Another interesting feature of the book is the analysis why older people with end-stage dementia suffer, and how medical and nursing staff treat these sufferers. Many, according to the book, are not familiar with how to reduce suffering, partly because it is not a regular part of curricula and is not sufficiently covered by medical literature. A remarkable phenomenon, often unknown to people outside of the care environment, is the refusal phenomenon, which may be mistaken for burn out. Some staff may reject important challenges to provide appropriate care, deny existence of the patient’s personality and rights, and may not invest sufficient time for treatment. The book also mentions hospices for end-stage dementia patients with a high MSSE score as a way to reduce suffering, and to allow people to pass away in a dignified way. An eye-opener was to learn that extra treatment, often asked for by relatives not wanting to lose their loved one, can even contribute to extra suffering. Aminoff calls this the overprotection phenomenon.
The book has certain remarkable features, of which Part 2, a booklet of posters, in which the author explains his research chronologically and step-by-step, is the most prominent.
The author takes the reader by the hand, and even though medical jargon is used in great quantities, constant repetition of information makes it interesting for non-medical specialists and family members of people with dementia. This is reinforced by the running head on the cover, saying ‘for you and your physician’.
The book, which has been written by an author from the Holy Land, is indeed punctuated with quotes from and references to the Torah and the Bible to reinforce statements made.
The book is further characterized by many pages with large quotes that sum up the essence of previous pieces of text, and many figures and tables to elaborate and illustrate the work.

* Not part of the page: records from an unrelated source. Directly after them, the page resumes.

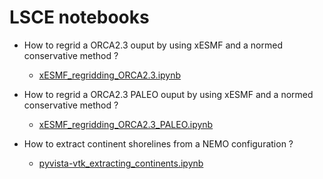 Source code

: # LSCE notebooks

* How to regrid a ORCA2.3 ouput by using xESMF and a normed conservative method ?
  * [xESMF_regridding_ORCA2.3.ipynb](https://github.com/PBrockmann/LSCE_notebooks/blob/main/xESMF_regridding_ORCA2.3.ipynb)
 
* How to regrid a ORCA2.3 PALEO ouput by using xESMF and a normed conservative method ?
  * [xESMF_regridding_ORCA2.3_PALEO.ipynb](https://github.com/PBrockmann/LSCE_notebooks/blob/main/xESMF_regridding_ORCA2.3_PALEO.ipynb)

* How to extract continent shorelines from a NEMO configuration ?
  * [pyvista-vtk_extracting_continents.ipynb](https://github.com/PBrockmann/LSCE_notebooks/blob/main/pyvista-vtk_extracting_continents.ipynb)
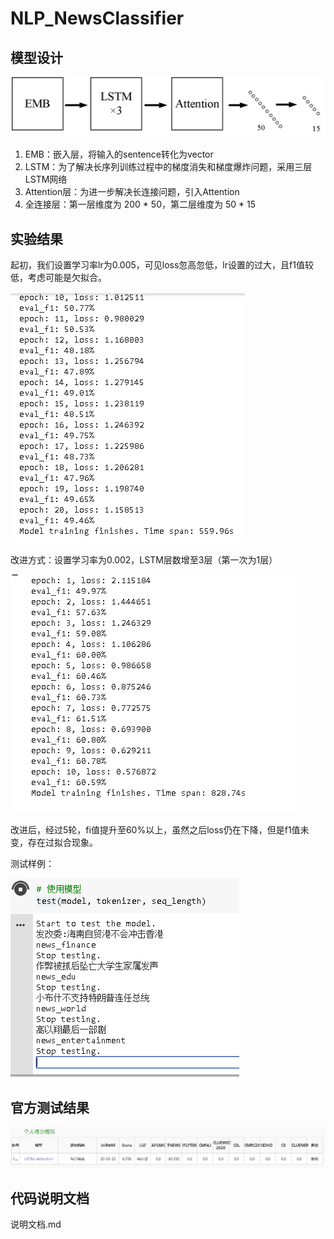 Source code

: # NLP_NewsClassifier

## 模型设计


![avatar](./pic/struct.png)

1. EMB：嵌入层，将输入的sentence转化为vector
2. LSTM：为了解决长序列训练过程中的梯度消失和梯度爆炸问题，采用三层LSTM网络
3. Attention层：为进一步解决长连接问题，引入Attention
4. 全连接层：第一层维度为 200 * 50，第二层维度为 50 * 15


## 实验结果

起初，我们设置学习率lr为0.005，可见loss忽高忽低，lr设置的过大，且f1值较低，考虑可能是欠拟合。


![avatar](./pic/lr_0.005.png)

改进方式：设置学习率为0.002，LSTM层数增至3层（第一次为1层）

![avatar](./pic/lr_0.002.png)

改进后，经过5轮，fi值提升至60%以上，虽然之后loss仍在下降，但是f1值未变，存在过拟合现象。

测试样例：

![avatar](./pic/test.png)

## 官方测试结果

![avatar](./pic/result.png)

## 代码说明文档

说明文档.md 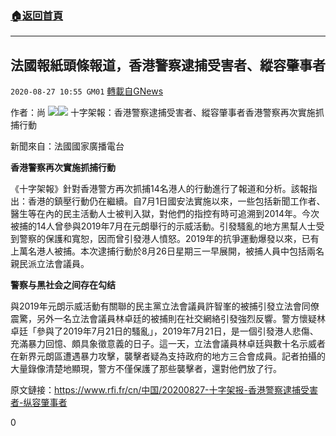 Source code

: ###  [:house:返回首頁](https://github.com/ourhimalayas/txt)
---

## 法國報紙頭條報道，香港警察逮捕受害者、縱容肇事者
`2020-08-27 10:55 GM01` [轉載自GNews](https://gnews.org/zh-hant/320632/)

作者：尚
![](https://s3.amazonaws.com/gnews-media-offload/wp-content/uploads/2020/08/27104250/97E8757B-C8A2-42D8-A01B-AE2E079ACE35.jpeg)![](https://s3.amazonaws.com/gnews-media-offload/wp-content/uploads/2020/08/27104123/5E1503B5-23A6-47C5-8A37-DE213A9BC9DE.jpeg)
十字架報：香港警察逮捕受害者、縱容肇事者香港警察再次實施抓捕行動

新聞來自：法國國家廣播電台

**香港警察再次實施抓捕行動**

《十字架報》針對香港警方再次抓捕14名港人的行動進行了報道和分析。該報指出：香港的鎮壓行動仍在繼續。自7月1日國安法實施以來，一些包括新聞工作者、醫生等在內的民主活動人士被判入獄，對他們的指控有時可追溯到2014年。今次被捕的14人曾參與2019年7月在元朗舉行的示威活動。引發騷亂的地方黑幫人士受到警察的保護和寬恕，因而曾引發港人憤怒。2019年的抗爭運動爆發以來，已有上萬名港人被捕。本次逮捕行動於8月26日星期三一早展開，被捕人員中包括兩名親民派立法會議員。

**警察与黑社会之间存在勾结**

與2019年元朗示威活動有關聯的民主黨立法會議員許智峯的被捕引發立法會同僚震驚，另外一名立法會議員林卓廷的被捕則在社交網絡引發強烈反響。警方懷疑林卓廷「參與了2019年7月21日的騷亂」，2019年7月21日，是一個引發港人悲傷、充滿暴力回憶、頗具象徵意義的日子。這一天，立法會議員林卓廷與數十名示威者在新界元朗區遭遇暴力攻擊，襲擊者疑為支持政府的地方三合會成員。記者拍攝的大量錄像清楚地顯現，警方不僅保護了那些襲擊者，還對他們放了行。

原文鏈接：https://www.rfi.fr/cn/中国/20200827-十字架报-香港警察逮捕受害者-纵容肇事者

0
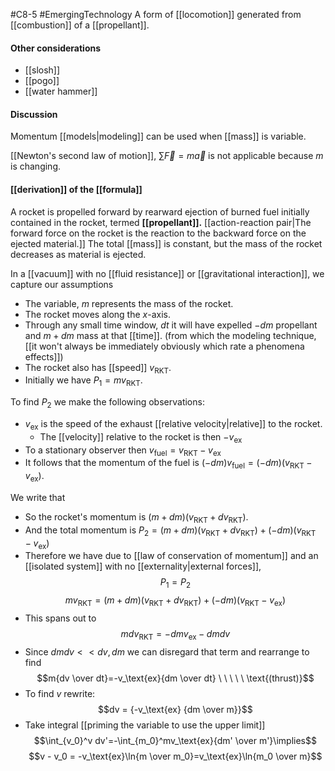 #C8-5 
#EmergingTechnology 
A form of [[locomotion]] generated from [[combustion]] of a [[propellant]].

#### Other considerations
- [[slosh]]
- [[pogo]]
- [[water hammer]]

#### Discussion
Momentum [[models|modeling]] can be used when [[mass]] is variable. 

[[Newton's second law of motion]], $\sum \vec{F} = m\vec{a}$ is not applicable because $m$ is changing.

#### [[derivation]] of the [[formula]]
A rocket is propelled forward by rearward ejection of burned fuel initially contained in the rocket, termed **[[propellant]].** [[action-reaction pair|The forward force on the rocket is the reaction to the backward force on the ejected material.]] The total [[mass]] is constant, but the mass of the rocket decreases as material is ejected.

In a [[vacuum]] with no [[fluid resistance]] or [[gravitational interaction]], we capture our assumptions
- The variable, $m$ represents the mass of the rocket.
- The rocket moves along the $x$-axis. 
- Through any small time window, $dt$ it will have expelled $-dm$ propellant and $m+dm$ mass at that [[time]]. (from which the modeling technique, [[it won't always be immediately obviously which rate a phenomena effects]])
- The rocket also has [[speed]] $v_\text{RKT}$.
- Initially we have $P_1 = mv_\text{RKT}$.

To find $P_2$ we make the following observations:
- $v_{\text{ex}}$ is the speed of the exhaust [[relative velocity|relative]] to the rocket.
	- The [[velocity]] relative to the rocket is then $-v_{\text{ex}}$
- To a stationary observer then $v_{\text{fuel}}=v_\text{RKT}-v_{\text{ex}}$
- It follows that the momentum of the fuel is $(-dm)v_{\text{fuel}}=(-dm)(v_\text{RKT}-v_{\text{ex}})$.

We write that
- So the rocket's momentum is $(m+dm)(v_\text{RKT}+dv_\text{RKT})$.
- And the total momentum is $P_2 = (m+dm)(v_\text{RKT}+dv_\text{RKT}) + (-dm)(v_\text{RKT}-v_{\text{ex}})$
- Therefore we have due to [[law of conservation of momentum]] and an [[isolated system]] with no [[externality|external forces]], $$P_1 = P_2$$$$mv_\text{RKT}=(m+dm)(v_\text{RKT}+dv_\text{RKT}) + (-dm)(v_\text{RKT}-v_{\text{ex}})$$
- This spans out to $$mdv_\text{RKT}=-dmv_\text{ex}-dmdv$$
- Since $dmdv << dv, dm$ we can disregard that term and rearrange to find $$m{dv \over dt}=-v_\text{ex}{dm \over dt} \ \ \ \ \ \text{(thrust)}$$
- To find $v$ rewrite: $$dv = {-v_\text{ex} {dm \over m}}$$
- Take integral [[priming the variable to use the upper limit]] $$\int_{v_0}^v dv'=-\int_{m_0}^mv_\text{ex}{dm' \over m'}\implies$$ $$v - v_0 = -v_\text{ex}\ln{m \over m_0}=v_\text{ex}\ln{m_0 \over m}$$
  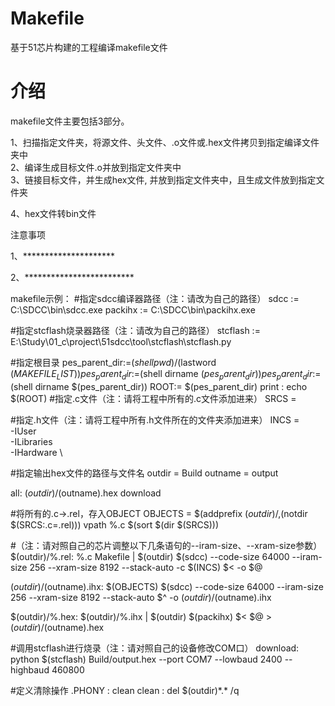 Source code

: # Makefile
  基于51芯片构建的工程编译makefile文件
# 介绍
 makefile文件主要包括3部分。

1、扫描指定文件夹，将源文件、头文件、.o文件或.hex文件拷贝到指定编译文件夹中<br>
2、编译生成目标文件.o并放到指定文件夹中<br>
3、链接目标文件，并生成hex文件, 并放到指定文件夹中，且生成文件放到指定文件夹<br>

4、hex文件转bin文件<br>

注意事项

1、*********************

2、*************************


makefile示例：
#指定sdcc编译器路径（注：请改为自己的路径）
sdcc  := C:\SDCC\bin\sdcc.exe
packihx := C:\SDCC\bin\packihx.exe

#指定stcflash烧录器路径（注：请改为自己的路径）
stcflash := E:\Study\01_c\project\51sdcc\tool\stcflash\stcflash.py

#指定根目录
pes_parent_dir:=$(shell pwd)/$(lastword $(MAKEFILE_LIST))
pes_parent_dir:=$(shell dirname $(pes_parent_dir))
pes_parent_dir:=$(shell dirname $(pes_parent_dir))
ROOT:= $(pes_parent_dir)
print :
    echo $(ROOT)
#指定.c文件（注：请将工程中所有的.c文件添加进来）
SRCS = 

#指定.h文件（注：请将工程中所有.h文件所在的文件夹添加进来）
INCS = \
-IUser \
-ILibraries \
-IHardware \

#指定输出hex文件的路径与文件名
outdir = Build
outname = output

all: $(outdir)/$(outname).hex download

#将所有的.c->.rel，存入OBJECT
OBJECTS = $(addprefix $(outdir)/,$(notdir $(SRCS:.c=.rel)))
vpath %.c $(sort $(dir $(SRCS)))

#（注：请对照自己的芯片调整以下几条语句的--iram-size、--xram-size参数）
$(outdir)/%.rel: %.c Makefile | $(outdir)
	$(sdcc) --code-size 64000 --iram-size 256 --xram-size 8192 --stack-auto -c $(INCS) $< -o $@

$(outdir)/$(outname).ihx: $(OBJECTS)
	$(sdcc) --code-size 64000 --iram-size 256 --xram-size 8192 --stack-auto $^ -o $(outdir)/$(outname).ihx

$(outdir)/%.hex: $(outdir)/%.ihx | $(outdir)
	$(packihx) $< $@ > $(outdir)/$(outname).hex

#调用stcflash进行烧录（注：请对照自己的设备修改COM口）
download:
	python $(stcflash) Build/output.hex --port COM7 --lowbaud 2400 --highbaud 460800

#定义清除操作
.PHONY : clean
clean :
  del $(outdir)\*.* /q

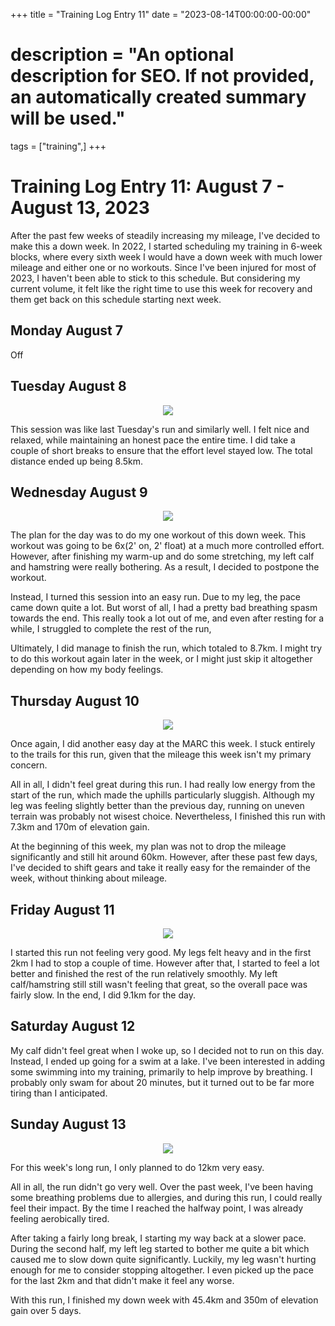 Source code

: +++
title = "Training Log Entry 11"
date = "2023-08-14T00:00:00-00:00"
# description = "An optional description for SEO. If not provided, an automatically created summary will be used."
tags = ["training",]
+++


# Training Log Entry 11:  August 7 - August 13, 2023

After the past few weeks of steadily increasing my mileage, I've decided to make this a down week.
In 2022, I started scheduling my training in 6-week blocks, where every sixth week I would have a down week with much lower mileage and either one or no workouts.
Since I've been injured for most of 2023, I haven't been able to stick to this schedule.
But considering my current volume, it felt like the right time to use this week for recovery and them get back on this schedule starting next week.

## Monday August 7

Off

## Tuesday August 8

<div style="text-align:center"><img src="/images/posts/training/2023/11/1.png.webp" /></div>

This session was like last Tuesday's run and similarly well.
I felt nice and relaxed, while maintaining an honest pace the entire time.
I did take a couple of short breaks to ensure that the effort level stayed low.
The total distance ended up being 8.5km.

## Wednesday August 9

<div style="text-align:center"><img src="/images/posts/training/2023/11/2.png.webp" /></div>

The plan for the day was to do my one workout of this down week.
This workout was going to be 6x(2' on, 2' float) at a much more controlled effort.
However, after finishing my warm-up and do some stretching, my left calf and hamstring were really bothering.
As a result, I decided to postpone the workout.

Instead, I turned this session into an easy run.
Due to my leg, the pace came down quite a lot.
But worst of all, I had a pretty bad breathing spasm towards the end.
This really took a lot out of me, and even after resting for a while, I struggled to complete the rest of the run,

Ultimately, I did manage to finish the run, which totaled to 8.7km.
I might try to do this workout again later in the week, or I might just skip it altogether depending on how my body feelings.

## Thursday August 10

<div style="text-align:center"><img src="/images/posts/training/2023/11/3.png.webp" /></div>

Once again, I did another easy day at the MARC this week.
I stuck entirely to the trails for this run, given that the mileage this week isn't my primary concern.

All in all, I didn't feel great during this run.
I had really low energy from the start of the run, which made the uphills particularly sluggish.
Although my leg was feeling slightly better than the previous day, running on uneven terrain was probably not wisest choice.
Nevertheless, I finished this run with 7.3km and 170m of elevation gain.

At the beginning of this week, my plan was not to drop the mileage significantly and still hit around 60km.
However, after these past few days, I've decided to shift gears and take it really easy for the remainder of the week, without thinking about mileage.

## Friday August 11

<div style="text-align:center"><img src="/images/posts/training/2023/11/4.png.webp" /></div>

I started this run not feeling very good.
My legs felt heavy and in the first 2km I had to stop a couple of time.
However after that, I started to feel a lot better and finished the rest of the run relatively smoothly.
My left calf/hamstring still still wasn't feeling that great, so the overall pace was fairly slow.
In the end, I did 9.1km for the day.

## Saturday August 12

My calf didn't feel great when I woke up, so I decided not to run on this day.
Instead, I ended up going for a swim at a lake.
I've been interested in adding some swimming into my training, primarily to help improve by breathing.
I probably only swam for about 20 minutes, but it turned out to be far more tiring than I anticipated.

## Sunday August 13

<div style="text-align:center"><img src="/images/posts/training/2023/11/5.png.webp" /></div>

For this week's long run, I only planned to do 12km very easy.

All in all, the run didn't go very well.
Over the past week, I've been having some breathing problems due to allergies, and during this run, I could really feel their impact.
By the time I reached the halfway point, I was already feeling aerobically tired.

After taking a fairly long break, I starting my way back at a slower pace.
During the second half, my left leg started to bother me quite a bit which caused me to slow down quite significantly.
Luckily, my leg wasn't hurting enough for me to consider stopping altogether.
I even picked up the pace for the last 2km and that didn't make it feel any worse.

With this run, I finished my down week with 45.4km and 350m of elevation gain over 5 days.
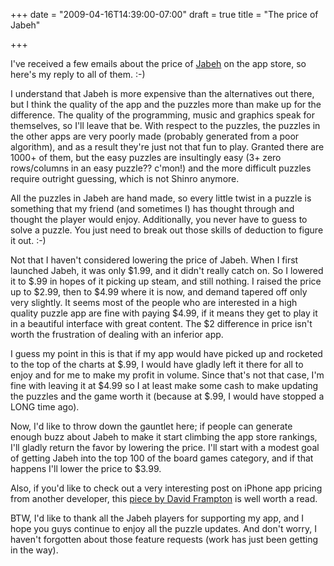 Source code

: +++
date = "2009-04-16T14:39:00-07:00"
draft = true
title = "The price of Jabeh"

+++

I've received a few emails about the price of [Jabeh](http://itunes.com/app/Jabeh) on the app store, so here's my reply to all of them. :-)

I understand that Jabeh is more expensive than the alternatives out there, but I think the quality of the app and the puzzles more than make up for the difference. The quality of the programming, music and graphics speak for themselves, so I'll leave that be. With respect to the puzzles, the puzzles in the other apps are very poorly made (probably generated from a poor algorithm), and as a result they're just not that fun to play. Granted there are 1000+ of them, but the easy puzzles are insultingly easy (3+ zero rows/columns in an easy puzzle?? c'mon!) and the more difficult puzzles require outright guessing, which is not Shinro anymore.

All the puzzles in Jabeh are hand made, so every little twist in a puzzle is something that my friend (and sometimes I) has thought through and thought the player would enjoy. Additionally, you never have to guess to solve a puzzle. You just need to break out those skills of deduction to figure it out. :-)

Not that I haven't considered lowering the price of Jabeh. When I first launched Jabeh, it was only $1.99, and it didn't really catch on. So I lowered it to $.99 in hopes of it picking up steam, and still nothing. I raised the price up to $2.99, then to $4.99 where it is now, and demand tapered off only very slightly. It seems most of the people who are interested in a high quality puzzle app are fine with paying $4.99, if it means they get to play it in a beautiful interface with great content. The $2 difference in price isn't worth the frustration of dealing with an inferior app.

I guess my point in this is that if my app would have picked up and rocketed to the top of the charts at $.99, I would have gladly left it there for all to enjoy and for me to make my profit in volume. Since that's not that case, I'm fine with leaving it at $4.99 so I at least make some cash to make updating the puzzles and the game worth it (because at $.99, I would have stopped a LONG time ago).

Now, I'd like to throw down the gauntlet here; if people can generate enough buzz about Jabeh to make it start climbing the app store rankings, I'll gladly return the favor by lowering the price. I'll start with a modest goal of getting Jabeh into the top 100 of the board games category, and if that happens I'll lower the price to $3.99.

Also, if you'd like to check out a very interesting post on iPhone app pricing from another developer, this [piece by David Frampton](http://majicjungle.com/blog/?p=66) is well worth a read.

BTW, I'd like to thank all the Jabeh players for supporting my app, and I hope you guys continue to enjoy all the puzzle updates. And don't worry, I haven't forgotten about those feature requests (work has just been getting in the way).
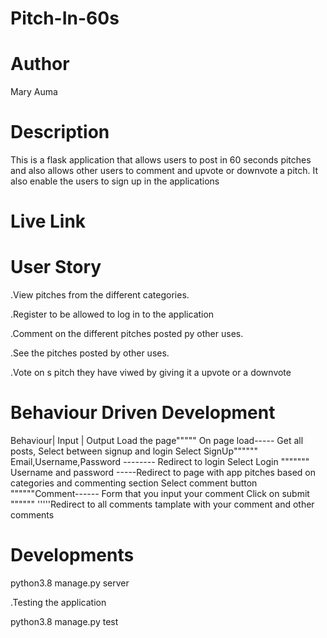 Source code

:# Pitch-In-60s
# Author
Mary Auma
# Description
This is a flask application that allows users to post in 60 seconds pitches and also allows other users  to comment and upvote or downvote a pitch. It also enable the users to sign up in the applications
# Live Link
# User Story
.View pitches from the different categories. 

.Register to be allowed to log in to the application

.Comment on the different pitches posted py other uses.

.See the pitches posted by other uses.

.Vote on s pitch they have viwed by giving it a upvote or a downvote
# Behaviour Driven Development
Behaviour| Input |	Output
Load the page"""""	On page load-----	Get all posts, Select between signup and login
Select SignUp""""""	Email,Username,Password --------	Redirect to login
Select Login """"""" Username and password	-----Redirect to page with app pitches based on categories and commenting section
Select comment button	""""""Comment------	Form that you input your comment
Click on submit	""""""	'''''Redirect to all comments tamplate with your comment and other comments

# Developments
python3.8 manage.py server

.Testing the application

python3.8 manage.py test
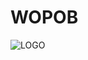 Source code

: # WOPOB
![LOGO](https://user-images.githubusercontent.com/64045767/93098173-e8c7b080-f67c-11ea-9dac-a85cb892d46d.png)

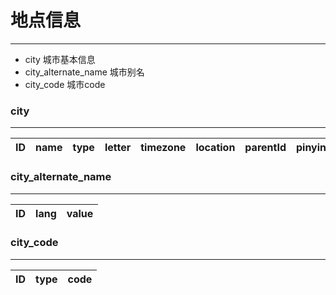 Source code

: # 地点信息
---

- city 城市基本信息
- city_alternate_name 城市别名
- city_code 城市code

### city
---

| ID | name | type | letter | timezone | location | parentId | pinyin | 
| -  | -    | -    | -      | -        | -        | -        | -      |

### city_alternate_name
---

| ID | lang | value | 
| -  | -    | -     |

### city_code
---


| ID | type | code |
|- | -| -|

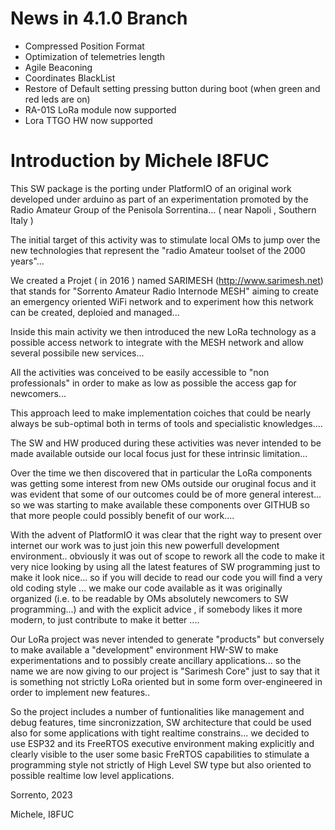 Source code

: # News in 4.1.0 Branch
- Compressed Position Format
- Optimization of telemetries length
- Agile Beaconing
- Coordinates BlackList
- Restore of Default setting pressing button during boot (when green and red leds are on)
- RA-01S LoRa module now supported
- Lora TTGO HW now supported

# Introduction by Michele I8FUC
This SW package is the porting under PlatformIO of an original work developed under arduino as part of an experimentation promoted by the Radio Amateur Group of the Penisola Sorrentina... ( near Napoli , Southern Italy )

The initial target of this activity was to stimulate local OMs to jump over the new technologies  that represent the "radio Amateur toolset of the 2000 years"...  

We created a Projet ( in 2016 ) named SARIMESH (http://www.sarimesh.net) that stands for "Sorrento Amateur Radio Internode MESH" aiming to create  an emergency oriented WiFi network and to experiment how this network can be created, deploied and managed...

Inside this main activity we then introduced the new LoRa technology as a possible access network to integrate with the MESH network and allow several possibile new services...

All the activities was conceived to be easily accessible to "non professionals" in order to make as low as possible the access gap for newcomers...

This approach leed to make implementation  coiches  that could be nearly always be sub-optimal both in terms of tools and specialistic knowledges....

The SW and HW produced during these activities was never intended to be made available outside our local focus just for these intrinsic limitation...

Over the time we then discovered that in particular the LoRa components was getting some interest from new OMs outside our oruginal focus and it was evident that some of our outcomes could be of more general interest... so we was starting to make available these components  over GITHUB so that more people could possibly benefit of our work....

With the advent of PlatformIO it was clear that the right way to present over internet our work was to just join this new powerfull development environment..  obviously it was out of scope to rework all the code to make it very nice looking by using all the latest features of SW programming just to make it look nice... so if you will decide to read our code you will find a very old coding style ... we make our code available as it was originally organized  (i.e. to be readable by  OMs absolutely newcomers to SW programming...) and with the explicit advice , if somebody likes it more modern, to just contribute to make it better ....

Our LoRa project was never intended to generate "products" but conversely to make available a "development" environment HW-SW to make experimentations and to possibly create ancillary applications...  so the name we are now giving to our project is  "Sarimesh Core" just to say that it is something not strictly LoRa oriented but in some form over-engineered in order to implement new features..

So the project includes a number of funtionalities like management and debug features, time sincronizzation, SW architecture that could be used also for some applications with tight realtime constrains... we decided to use ESP32 and its FreeRTOS  executive environment making explicitly and clearly visible to the user some basic FreRTOS capabilities to stimulate a programming style not strictly of High Level SW type but also oriented to possible realtime low level applications.

Sorrento, 2023

Michele, I8FUC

At the same time, readability could, in my view, be improved by omitting or summarizing large sections of Part 2 and integrating them into Part 1, also to reduce the number of repetitions in the abstracts making up Part 2. It was good to learn that the MSSE scale, which was developed in Israel and translated into English, has also been translated in Dutch for use in nursing homes, since the Netherlands is a country known for its large amount of care facilities for people with dementia.
The best quote that should appeal to all interested in the subject appears on page 126:
“Where should death occur? I would prefer to die in my own bed, in my own home. How would I like to die? With a low MSSE score!”